==== MATERIAL FOR THE TASK

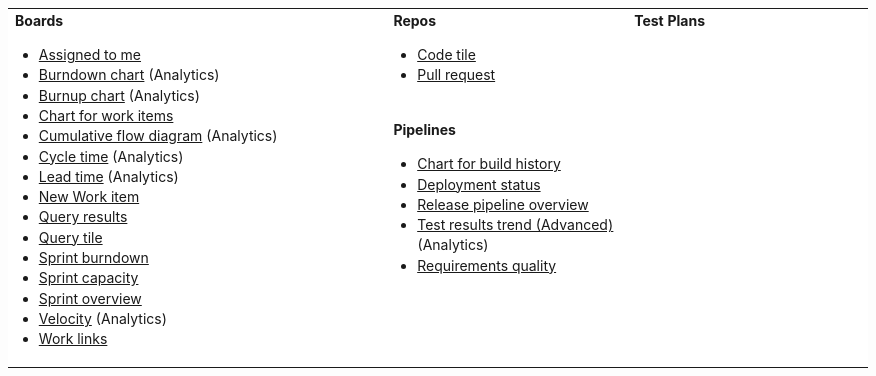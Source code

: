 <table valign="top">
<tbody valign="top">
<tr>
<td width="44%"> 
<strong>Boards</strong>
<ul>
<li><a href="#assigned-to-me-widget" data-raw-source="[Assigned to me](#assigned-to-me-widget)">Assigned to me</a></li>
<li><a href="#burndown-analytics-widget" data-raw-source="[Burndown chart](#burndown-analytics-widget)">Burndown chart</a> (Analytics)</li>
<li><a href="#burnup-analytics-widget" data-raw-source="[Burnup chart](#burnup-analytics-widget)">Burnup chart</a> (Analytics) </li>
<li><a href="#chart-wit-widget" data-raw-source="[Chart for work items](#chart-wit-widget)">Chart for work items</a></li>
<li><a href="#cfd-widget" data-raw-source="[Cumulative flow diagram](#cfd-widget)">Cumulative flow diagram</a> (Analytics) </li>
<li><a href="#cycle-time-widget" data-raw-source="[Cycle time](#cycle-time-widget)">Cycle time</a> (Analytics)</li>
<li><a href="#lead-time-widget" data-raw-source="[Lead time](#lead-time-widget)">Lead time</a> (Analytics) </li>
<li><a href="#new-work-item-widget" data-raw-source="[New Work item](#new-work-item-widget)">New Work item</a></li>
<li><a href="#query-results-widget" data-raw-source="[Query results](#query-results-widget)">Query results</a></li>
<li><a href="#query-tile-widget" data-raw-source="[Query tile](#query-tile-widget)">Query tile</a></li>
<li><a href="#sprint-burndown-widget" data-raw-source="[Sprint burndown](#sprint-burndown-widget)">Sprint burndown</a> </li>
<li><a href="#sprint-capacity-widget" data-raw-source="[Sprint capacity](#sprint-capacity-widget)">Sprint capacity</a></li>
<li><a href="#sprint-overview-widget" data-raw-source="[Sprint overview](#sprint-overview-widget)">Sprint overview</a> </li>
<li><a href="#velocity-widget" data-raw-source="[Velocity](#velocity-widget)">Velocity</a> (Analytics) </li>
<li><a href="#work-links-widget" data-raw-source="[Work links](#work-links-widget)">Work links</a></li>
</ul>

</td>
<td width="28%">
<strong>Repos</strong>
<ul>
<li><a href="#code-tile-widget" data-raw-source="[Code tile](#code-tile-widget)">Code tile</a></li>
<li><a href="#pull-request-widget" data-raw-source="[Pull request](#pull-request-widget)">Pull request</a> </li>
</ul>
<br/>
<strong>Pipelines</strong>
<ul>
<li><a href="#build-history-widget" data-raw-source="[Chart for build history](#build-history-widget)">Chart for build history</a></li>
<li><a href="#deployment-status-widget" data-raw-source="[Deployment status](#deployment-status-widget)">Deployment status</a></li>
<li><a href="#release-definition-widget" data-raw-source="[Release pipeline overview](#release-definition-widget)">Release pipeline overview</a></li>
<li><a href="#test-trend-results-advanced" data-raw-source="[Test results trend (Advanced)](#test-trend-results-advanced)">Test results trend (Advanced)</a> (Analytics)</li>
<li><a href="#requirements-quality-widget" data-raw-source="[Requirements quality](#requirements-quality-widget)">Requirements quality</a></li>
</ul>
</td>
<td width="28%">
<strong>Test Plans</strong>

========

■ **YOUR INSTRUCTIONS**
Copy out the lines of the data where the string "strong" occurs.

■ **SOLUTION TO THIS PROBLEM**
<strong>Boards</strong>
<strong>Repos</strong>
<strong>Pipelines</strong>
<strong>Test Plans</strong>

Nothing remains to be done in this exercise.